Refer to the digram above.

Let l be the length of the rod.

Vx,Vy be the horizontal, and vertical components of velocity at any given instant in time of the Centre of mass of the rod.

We will solve this problem with respect to the centre of mass frame of the rod.

For any person on the centre of the rod, the rod will exhibit pure circular motion at any given point in time.

At this instant let us say, the angular velocity of the rod wrt centre of the rod is w.

Let x (=thita) be the angle made by the rod with the horizontal at the end B.

Now for end B:

v - Vx = (l/2)w*sinx

and Vy = (l/2)w*cosx

And for end A:

u - Vy = (l/2)w*cosx

and Vx = (l/2)w*sinx-----------(substitute this in the first equation)

Solving, we get Vx = v//2 & Vy = (v/2)cotx, w = (v/l)*cosecx

So now, the velocity of centre of the rod, at any instant (in vector notation) is:

V = v/2(i) - (v/2)cotx(j)

So acn of the centre of mass is a = dv/dt = [-(v/2)(-cosec^2 x)dx/dt]j

Where dx/dt = (-w) = -(v/l)cosecx.

Hence a = [(-v^{2}/2l)cosec^{3}x]j

Hence a = (v^{2}/2l)cosec^{3}x in the downward direction.

Hope this helps. Also hope there is no calculation mistake.

Regards,

Ashwin (IIT Madras).

Hi Ashmita,

Hope you can view the diagram now. Have attached it in a different format.

Hope this helps.

x is the angle made at the end B with the horizontal.

Regards,

Ashwin (IIT Madras).

Hi Ashnita,

Assuming that the vertical wall with which the sphere collides is smooth. Else this cannot be solved without knowing the co-efficient of friction.
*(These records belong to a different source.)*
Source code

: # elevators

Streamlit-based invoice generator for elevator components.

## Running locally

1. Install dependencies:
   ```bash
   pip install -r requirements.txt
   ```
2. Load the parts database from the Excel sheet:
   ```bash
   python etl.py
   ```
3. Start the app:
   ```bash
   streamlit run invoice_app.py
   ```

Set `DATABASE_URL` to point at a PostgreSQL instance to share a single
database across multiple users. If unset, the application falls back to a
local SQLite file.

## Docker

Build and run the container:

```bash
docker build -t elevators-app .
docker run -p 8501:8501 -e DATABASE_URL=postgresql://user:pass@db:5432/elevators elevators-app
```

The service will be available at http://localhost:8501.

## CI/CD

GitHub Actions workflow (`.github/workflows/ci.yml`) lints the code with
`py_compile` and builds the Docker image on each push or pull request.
Here note, during collision there is only a linear impulse between the vertical wall and the sphere. This Force that causes the impulse passes through the centre of the sphere. Hence there is no angular impulse in this problem.

So angular velocity would remain the same, just after and before collision.

Say w was the angular velocity of sphere before collision (which would be clockwise).

As there was pure rolling before collision w = v/R --------(R is the radius of sphere).

Now after collision (where the collision is elastic), the velocity of the centre of mass of the sphere will become v in the opposite direction, and w would remain the same in the clockwise direction.

And hence the point of contact will start sliping now. And after some time t, pure rolling will start.

The problem is now this (after collision)

The velocity of the centre of mass is v, and w(clockwise) is w=v/R.

Find the pure rolling speed of the sphere.

Write Newtons laws and solve. At the time when pure rolling starts the velocity will be 3v/7.

Hope this helps.

Best Regards,

Ashwin (IIT Madras).